PubmedBiGraph

class dhg.data.PubmedBiGraph(data_root=None)[source]

Bases: dhg.data.base.BaseData

The PubmedBiGraph dataset is a citation network dataset for vertex classification task. These are synthetic bipartite graph datasets that are generated from citation networks (single graph) where documents and citation links between them are treated as nodes and undirected edges, respectively. More details see the Cascade-BGNN: Toward Efficient Self-supervised Representation Learning on Large-scale Bipartite Graphs paper.

The content of the PubmedBiGraph dataset includes the following:

  • num_u_classes: The number of classes in set \(U\) : \(3\).

  • num_u_vertices: The number of vertices in set \(U\) : \(13,424\).

  • num_v_vertices: The number of vertices in set \(V\) : \(3,435\).

  • num_edges: The number of edges: \(18,782\).

  • dim_u_features: The dimension of features in set \(U\) : \(400\).

  • dim_v_features: The dimension of features in set \(V\) : \(500\).

  • u_features: The vertex feature matrix in set \(U\). torch.Tensor with size \((13,424 \times 400)\).

  • v_features: The vertex feature matrix in set \(V\) . torch.Tensor with size \((3,435 \times 500)\).

  • edge_list: The edge list.
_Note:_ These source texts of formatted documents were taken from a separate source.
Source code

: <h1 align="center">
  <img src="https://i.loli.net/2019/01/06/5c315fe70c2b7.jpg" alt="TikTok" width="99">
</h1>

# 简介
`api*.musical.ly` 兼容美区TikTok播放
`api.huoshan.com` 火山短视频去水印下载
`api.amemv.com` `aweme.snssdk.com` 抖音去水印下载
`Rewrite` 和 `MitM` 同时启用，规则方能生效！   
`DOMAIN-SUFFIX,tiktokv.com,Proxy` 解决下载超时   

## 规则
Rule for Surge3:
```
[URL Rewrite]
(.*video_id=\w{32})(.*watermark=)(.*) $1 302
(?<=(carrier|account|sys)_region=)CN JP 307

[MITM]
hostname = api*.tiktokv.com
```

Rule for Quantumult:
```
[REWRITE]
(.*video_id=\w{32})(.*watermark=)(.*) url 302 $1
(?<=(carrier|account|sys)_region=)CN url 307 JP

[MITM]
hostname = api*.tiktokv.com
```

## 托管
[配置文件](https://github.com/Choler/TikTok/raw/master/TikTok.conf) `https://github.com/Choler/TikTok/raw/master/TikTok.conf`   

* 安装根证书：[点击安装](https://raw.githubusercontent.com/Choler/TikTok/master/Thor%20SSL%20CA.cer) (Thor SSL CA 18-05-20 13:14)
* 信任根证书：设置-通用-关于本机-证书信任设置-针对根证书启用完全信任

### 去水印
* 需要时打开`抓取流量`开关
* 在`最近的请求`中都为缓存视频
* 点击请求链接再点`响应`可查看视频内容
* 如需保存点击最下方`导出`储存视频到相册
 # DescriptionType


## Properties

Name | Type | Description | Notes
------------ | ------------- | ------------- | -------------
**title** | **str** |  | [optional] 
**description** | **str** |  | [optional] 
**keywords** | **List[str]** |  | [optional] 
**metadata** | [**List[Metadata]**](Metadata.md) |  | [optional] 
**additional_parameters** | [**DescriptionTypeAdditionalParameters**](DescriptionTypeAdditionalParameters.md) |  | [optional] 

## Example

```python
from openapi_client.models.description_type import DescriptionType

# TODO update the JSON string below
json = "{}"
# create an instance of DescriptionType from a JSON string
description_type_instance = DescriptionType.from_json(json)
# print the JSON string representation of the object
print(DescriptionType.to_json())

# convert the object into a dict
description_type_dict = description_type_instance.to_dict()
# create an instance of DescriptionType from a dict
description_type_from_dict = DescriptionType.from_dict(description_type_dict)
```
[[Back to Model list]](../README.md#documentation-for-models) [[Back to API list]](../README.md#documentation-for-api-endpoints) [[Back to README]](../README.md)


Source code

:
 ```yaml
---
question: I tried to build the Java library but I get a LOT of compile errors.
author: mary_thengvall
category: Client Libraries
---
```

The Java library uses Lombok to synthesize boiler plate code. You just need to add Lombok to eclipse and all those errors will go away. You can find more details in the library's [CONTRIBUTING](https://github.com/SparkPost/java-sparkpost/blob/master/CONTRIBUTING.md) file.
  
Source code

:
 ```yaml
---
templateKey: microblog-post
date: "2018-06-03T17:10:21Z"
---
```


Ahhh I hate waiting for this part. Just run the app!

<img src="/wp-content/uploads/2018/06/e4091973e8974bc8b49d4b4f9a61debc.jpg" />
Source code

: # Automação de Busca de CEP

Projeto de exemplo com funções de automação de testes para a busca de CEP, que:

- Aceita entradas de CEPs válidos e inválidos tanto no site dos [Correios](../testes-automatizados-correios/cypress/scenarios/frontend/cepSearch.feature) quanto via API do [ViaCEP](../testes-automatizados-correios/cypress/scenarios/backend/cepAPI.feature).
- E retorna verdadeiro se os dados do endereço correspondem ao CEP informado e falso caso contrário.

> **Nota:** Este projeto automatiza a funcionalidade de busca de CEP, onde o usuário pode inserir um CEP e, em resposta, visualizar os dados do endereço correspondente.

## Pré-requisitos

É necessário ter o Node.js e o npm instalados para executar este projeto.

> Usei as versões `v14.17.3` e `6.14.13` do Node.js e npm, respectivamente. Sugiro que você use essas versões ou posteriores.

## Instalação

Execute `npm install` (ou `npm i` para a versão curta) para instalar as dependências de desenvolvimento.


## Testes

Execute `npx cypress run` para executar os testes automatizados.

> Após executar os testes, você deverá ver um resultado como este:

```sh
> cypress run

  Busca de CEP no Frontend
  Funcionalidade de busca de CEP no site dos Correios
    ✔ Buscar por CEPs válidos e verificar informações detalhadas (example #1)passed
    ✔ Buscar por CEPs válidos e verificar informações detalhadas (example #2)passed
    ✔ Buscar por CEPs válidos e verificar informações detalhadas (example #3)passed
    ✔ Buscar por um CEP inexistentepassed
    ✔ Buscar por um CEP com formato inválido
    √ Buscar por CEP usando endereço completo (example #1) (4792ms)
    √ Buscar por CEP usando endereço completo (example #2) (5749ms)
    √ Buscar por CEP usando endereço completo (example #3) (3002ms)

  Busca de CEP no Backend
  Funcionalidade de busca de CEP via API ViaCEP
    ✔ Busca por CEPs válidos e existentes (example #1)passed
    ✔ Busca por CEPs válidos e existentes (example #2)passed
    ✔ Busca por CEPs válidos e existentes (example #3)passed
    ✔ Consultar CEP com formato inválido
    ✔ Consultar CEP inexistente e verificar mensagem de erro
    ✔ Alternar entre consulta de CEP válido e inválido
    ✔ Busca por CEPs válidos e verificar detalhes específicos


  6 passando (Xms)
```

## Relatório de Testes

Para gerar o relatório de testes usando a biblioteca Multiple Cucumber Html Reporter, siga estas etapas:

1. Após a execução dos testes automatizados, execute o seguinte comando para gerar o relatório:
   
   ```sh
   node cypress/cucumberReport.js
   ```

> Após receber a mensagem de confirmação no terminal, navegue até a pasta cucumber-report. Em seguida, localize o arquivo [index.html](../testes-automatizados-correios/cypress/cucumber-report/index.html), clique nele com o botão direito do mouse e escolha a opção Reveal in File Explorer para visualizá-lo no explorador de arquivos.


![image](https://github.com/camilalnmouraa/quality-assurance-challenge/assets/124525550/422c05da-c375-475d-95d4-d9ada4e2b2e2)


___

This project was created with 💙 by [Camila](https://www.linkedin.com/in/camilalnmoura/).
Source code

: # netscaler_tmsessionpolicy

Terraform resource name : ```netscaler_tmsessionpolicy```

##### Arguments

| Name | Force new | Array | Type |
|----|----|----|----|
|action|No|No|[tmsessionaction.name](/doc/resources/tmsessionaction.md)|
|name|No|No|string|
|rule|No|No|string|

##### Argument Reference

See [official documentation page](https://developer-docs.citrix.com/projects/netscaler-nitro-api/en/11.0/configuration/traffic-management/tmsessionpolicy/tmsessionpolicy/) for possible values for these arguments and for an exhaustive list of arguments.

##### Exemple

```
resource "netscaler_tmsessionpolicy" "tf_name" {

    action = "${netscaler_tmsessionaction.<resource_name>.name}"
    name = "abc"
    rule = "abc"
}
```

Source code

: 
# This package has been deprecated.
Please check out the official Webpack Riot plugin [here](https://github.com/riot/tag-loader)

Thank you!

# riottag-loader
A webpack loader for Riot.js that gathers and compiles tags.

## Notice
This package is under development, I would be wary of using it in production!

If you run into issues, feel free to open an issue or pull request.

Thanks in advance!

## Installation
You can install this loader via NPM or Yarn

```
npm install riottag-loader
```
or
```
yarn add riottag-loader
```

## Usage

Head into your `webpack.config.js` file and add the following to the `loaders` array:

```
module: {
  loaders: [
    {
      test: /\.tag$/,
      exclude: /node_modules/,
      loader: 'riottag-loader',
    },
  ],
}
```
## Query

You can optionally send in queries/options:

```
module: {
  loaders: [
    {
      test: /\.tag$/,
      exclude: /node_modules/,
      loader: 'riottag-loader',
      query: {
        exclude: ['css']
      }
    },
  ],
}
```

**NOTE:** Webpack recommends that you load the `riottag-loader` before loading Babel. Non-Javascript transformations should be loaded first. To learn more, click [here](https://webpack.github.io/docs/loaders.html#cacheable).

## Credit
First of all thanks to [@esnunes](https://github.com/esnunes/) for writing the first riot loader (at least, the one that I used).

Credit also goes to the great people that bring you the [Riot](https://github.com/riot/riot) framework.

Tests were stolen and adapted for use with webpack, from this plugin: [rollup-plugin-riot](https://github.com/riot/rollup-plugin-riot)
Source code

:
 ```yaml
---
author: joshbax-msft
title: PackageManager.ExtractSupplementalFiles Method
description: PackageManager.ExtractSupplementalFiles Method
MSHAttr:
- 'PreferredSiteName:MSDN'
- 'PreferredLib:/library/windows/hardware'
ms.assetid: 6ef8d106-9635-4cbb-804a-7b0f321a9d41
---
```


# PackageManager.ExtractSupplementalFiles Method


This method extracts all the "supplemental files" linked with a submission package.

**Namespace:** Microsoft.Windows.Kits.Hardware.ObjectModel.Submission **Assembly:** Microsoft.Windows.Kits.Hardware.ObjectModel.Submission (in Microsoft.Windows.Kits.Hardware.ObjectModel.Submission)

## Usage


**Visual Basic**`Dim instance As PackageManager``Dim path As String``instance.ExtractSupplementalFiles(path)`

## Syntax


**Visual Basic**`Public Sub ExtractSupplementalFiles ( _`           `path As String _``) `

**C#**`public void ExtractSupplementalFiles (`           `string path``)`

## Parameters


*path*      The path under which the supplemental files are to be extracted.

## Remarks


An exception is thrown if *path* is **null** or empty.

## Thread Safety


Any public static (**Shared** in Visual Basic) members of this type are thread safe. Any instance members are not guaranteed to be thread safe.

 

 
List with length \((2,314 \times 2)\).

  • u_labels: The label list in set \(U\) . torch.LongTensor with size \((13,424, )\).

Parameters

data_root (str, optional) – The data_root has stored the data. If set to None, this function will auto-download from server and save into the default direction ~/.dhg/datasets/. Defaults to None.